In terms of immune function, the intestinal microbiota is a key regulator of intestinal mucosal immunity. Beneficial bacteria promoted by ferrous gluconate regulate immune factor secretion through interactions with intestinal immune cells (e.g., dendritic cells, T cells). For example, lactic acid bacteria induce dendritic cells to secrete anti-inflammatory cytokines such as IL-10, inhibiting excessive inflammation; Bifidobacterium promotes the proliferation of Treg cells, enhancing intestinal immune tolerance. For individuals with impaired immune function due to iron deficiency, ferrous gluconate indirectly enhances the immune defense capacity of the intestinal mucosa by regulating the microbiota, reducing the risk of intestinal infections.

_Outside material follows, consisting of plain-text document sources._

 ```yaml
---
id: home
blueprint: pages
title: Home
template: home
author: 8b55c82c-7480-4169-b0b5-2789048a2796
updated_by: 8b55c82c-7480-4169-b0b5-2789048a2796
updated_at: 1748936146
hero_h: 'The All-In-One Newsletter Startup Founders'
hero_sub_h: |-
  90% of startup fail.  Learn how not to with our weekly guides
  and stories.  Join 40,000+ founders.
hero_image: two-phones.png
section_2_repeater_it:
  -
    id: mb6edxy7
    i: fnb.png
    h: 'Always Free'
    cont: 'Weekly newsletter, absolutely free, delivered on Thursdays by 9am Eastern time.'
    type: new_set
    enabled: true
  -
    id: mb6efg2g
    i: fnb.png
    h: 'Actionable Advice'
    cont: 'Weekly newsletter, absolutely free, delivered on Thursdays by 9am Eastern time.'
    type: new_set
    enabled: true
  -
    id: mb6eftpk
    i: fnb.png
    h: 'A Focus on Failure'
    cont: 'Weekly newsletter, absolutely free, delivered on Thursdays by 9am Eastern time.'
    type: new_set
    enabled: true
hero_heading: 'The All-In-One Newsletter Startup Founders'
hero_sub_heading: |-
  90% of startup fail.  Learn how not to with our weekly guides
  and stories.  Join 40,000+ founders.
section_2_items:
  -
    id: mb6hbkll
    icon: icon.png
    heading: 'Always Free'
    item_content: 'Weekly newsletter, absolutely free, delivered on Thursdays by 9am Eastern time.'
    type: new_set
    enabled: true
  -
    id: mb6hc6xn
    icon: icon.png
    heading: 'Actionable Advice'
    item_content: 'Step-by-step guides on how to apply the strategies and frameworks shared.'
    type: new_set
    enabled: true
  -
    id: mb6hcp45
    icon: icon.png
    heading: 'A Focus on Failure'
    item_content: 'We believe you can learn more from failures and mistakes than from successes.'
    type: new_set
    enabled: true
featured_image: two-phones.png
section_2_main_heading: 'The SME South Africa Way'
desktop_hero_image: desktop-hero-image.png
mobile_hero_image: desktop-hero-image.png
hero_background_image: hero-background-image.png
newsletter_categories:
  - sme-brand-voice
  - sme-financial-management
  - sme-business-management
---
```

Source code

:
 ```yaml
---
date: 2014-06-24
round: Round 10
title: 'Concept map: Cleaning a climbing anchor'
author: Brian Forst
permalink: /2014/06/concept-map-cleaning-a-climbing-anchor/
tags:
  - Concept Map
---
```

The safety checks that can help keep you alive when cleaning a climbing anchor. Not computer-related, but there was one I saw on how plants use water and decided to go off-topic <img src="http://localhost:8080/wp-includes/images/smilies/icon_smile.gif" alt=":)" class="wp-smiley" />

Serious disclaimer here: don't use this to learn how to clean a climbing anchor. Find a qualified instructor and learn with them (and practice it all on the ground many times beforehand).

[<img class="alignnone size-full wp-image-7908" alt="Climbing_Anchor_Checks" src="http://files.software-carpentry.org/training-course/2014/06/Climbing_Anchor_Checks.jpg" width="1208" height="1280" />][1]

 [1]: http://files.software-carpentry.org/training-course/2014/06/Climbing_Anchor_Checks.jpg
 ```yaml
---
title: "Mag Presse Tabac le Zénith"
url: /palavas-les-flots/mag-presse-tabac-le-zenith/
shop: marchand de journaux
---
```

In essence, the regulatory effect of ferrous gluconate on the intestinal microbiota lies in the precise compatibility between "the gentle properties of organic iron" and "the iron needs of the intestinal microbiota." Its slowly released iron ions not only meet microbial metabolic needs but also avoid microenvironment imbalance. By supporting beneficial bacteria, inhibiting harmful bacteria, and maintaining microbiota diversity, it indirectly improves intestinal barrier, metabolic, and immune functions. This regulatory effect differs from the "single iron supplementation" of traditional iron supplements; instead, it combines "iron supplementation" with "intestinal health maintenance," providing a more holistic nutritional support solution for iron-deficient individuals—especially those with concurrent intestinal microbiota disorders.